On the second shift, Plaintiff alleges that Mr. Leeks constantly said to her, “How you doing, baby girl? How are you, hun? Can I give you a ride, baby girl? Hun, what’s the matter? You doing okay, Hun? Baby girl, what’s the matter?” See id. at 168. Furthermore, Plaintiff testified that Mr. Leeks inappropriately touched her hand twice. See id. at 176. Moreover, she stated that Mr. Leeks bumped into her on purpose. See id. at 180. Finally, she asserted that Mr. Leeks again stared at her constantly. See id. at 181 (stating that it he looked like “a monster from the closet”).
On the third shift, Plaintiff testified that Mr. Leeks constantly called her “baby girl.” See Pl’s Depo. at 186. Further, she stated that Mr. Leeks placed both hands on her shoulders and that she froze in fear and told him not to do that. See id. at 200. In addition, she stated that he was constantly staring at her. See id. at 203. Moreover, she testified that, when she tried to hand Mr. Leeks money, he grabbed her hand. See id. at 204. Finally, she testified that he bumped into her again in the same manner as the previous shift. See id. at 205.
*9 On December 14, 2014, Mr. Leeks approached Plaintiff while she was working at her full-time job at Rite-Aid. Plaintiff testified that Mr. Leeks asked her to cook for him, asked her to move away with him to Florida, rubbed her arm, and made her feel “completely terrified.” See Pl’s Depo. at 216. Eventually Plaintiff ran away from Mr. Leeks and complained to her Rite-Aid manager that she was “creeped out.” …
[T]he persistent and the continuous nature of Plaintiff’s allegations that Mr. Leeks was always staring and calling her “hun” and “baby girl” could reasonably be considered “ ‘so pervasive as to alter the working conditions of a reasonable employee.’ ” Terry, 336 F.3d at 149. Furthermore, viewing the evidence in light most favorable to Plaintiff, her complaints reveal that Mr. Leeks’ conduct was “physically threatening” not merely “offensive.” See Harris v. Forklift Sys., Inc., 510 U.S. 17, 23 (1993). The threatening nature of Mr. Leeks’ conduct materialized in Plaintiff’s complaints that she had nightmares and was afraid of him.

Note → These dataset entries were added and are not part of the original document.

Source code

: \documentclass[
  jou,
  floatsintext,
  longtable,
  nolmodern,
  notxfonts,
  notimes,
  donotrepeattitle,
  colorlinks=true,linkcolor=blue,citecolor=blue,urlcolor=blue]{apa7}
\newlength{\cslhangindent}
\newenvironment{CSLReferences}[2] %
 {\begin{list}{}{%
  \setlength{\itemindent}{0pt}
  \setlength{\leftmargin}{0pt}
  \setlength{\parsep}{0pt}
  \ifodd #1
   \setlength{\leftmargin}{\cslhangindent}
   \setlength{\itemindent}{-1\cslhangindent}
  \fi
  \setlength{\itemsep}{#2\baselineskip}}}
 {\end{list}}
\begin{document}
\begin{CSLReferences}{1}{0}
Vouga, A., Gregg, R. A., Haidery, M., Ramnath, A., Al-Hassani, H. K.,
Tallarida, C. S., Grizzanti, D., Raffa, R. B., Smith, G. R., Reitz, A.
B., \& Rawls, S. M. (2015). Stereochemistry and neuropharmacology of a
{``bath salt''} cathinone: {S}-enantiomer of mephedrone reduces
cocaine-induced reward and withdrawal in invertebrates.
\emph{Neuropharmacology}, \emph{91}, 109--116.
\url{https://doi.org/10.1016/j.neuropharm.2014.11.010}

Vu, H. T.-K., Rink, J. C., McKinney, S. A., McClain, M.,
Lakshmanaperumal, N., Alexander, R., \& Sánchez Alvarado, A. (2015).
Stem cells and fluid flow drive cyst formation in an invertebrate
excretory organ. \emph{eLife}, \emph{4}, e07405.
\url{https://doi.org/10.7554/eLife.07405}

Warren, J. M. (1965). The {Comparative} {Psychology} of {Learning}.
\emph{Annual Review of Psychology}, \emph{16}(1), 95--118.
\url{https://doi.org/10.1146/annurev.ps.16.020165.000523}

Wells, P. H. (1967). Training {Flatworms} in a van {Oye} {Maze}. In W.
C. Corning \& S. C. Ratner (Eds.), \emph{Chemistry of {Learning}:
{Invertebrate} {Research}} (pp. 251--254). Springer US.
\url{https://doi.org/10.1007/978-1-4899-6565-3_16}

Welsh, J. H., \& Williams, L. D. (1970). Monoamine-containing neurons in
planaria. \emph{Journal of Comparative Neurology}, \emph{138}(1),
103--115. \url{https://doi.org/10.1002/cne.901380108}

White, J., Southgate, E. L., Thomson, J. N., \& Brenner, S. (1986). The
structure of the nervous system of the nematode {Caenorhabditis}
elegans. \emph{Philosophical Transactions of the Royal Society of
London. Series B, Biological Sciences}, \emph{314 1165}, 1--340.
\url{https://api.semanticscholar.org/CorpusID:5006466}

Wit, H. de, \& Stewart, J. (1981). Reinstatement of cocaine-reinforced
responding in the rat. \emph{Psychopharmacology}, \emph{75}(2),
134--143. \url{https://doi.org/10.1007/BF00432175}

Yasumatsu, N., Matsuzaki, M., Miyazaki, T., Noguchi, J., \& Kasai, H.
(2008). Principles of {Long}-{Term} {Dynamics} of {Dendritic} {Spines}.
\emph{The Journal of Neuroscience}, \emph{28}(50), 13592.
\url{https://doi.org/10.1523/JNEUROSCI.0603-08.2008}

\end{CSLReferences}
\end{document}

After distinguishing the cases cited by defendant, the court noted that “during each shift that Plaintiff worked with Mr. Leeks, she endured constant staring and inappropriate name-calling, multiple occasions of unsolicited touching, and was confronted outside of work with the same sexually intimidating behavior.”
It concluded that “viewing the evidence in the light most favorable to the non-moving party, the Court finds that Plaintiff has offered sufficient evidence to permit a fact-finder to conclude that she suffered from a hostile work environment predicated on her sex.”
As to whether the conduct could be imputed to defendant, the court found that there were triable issues of fact as to whether defendant ” condoned such an environment by failing to investigate Plaintiff’s complaints reasonably.”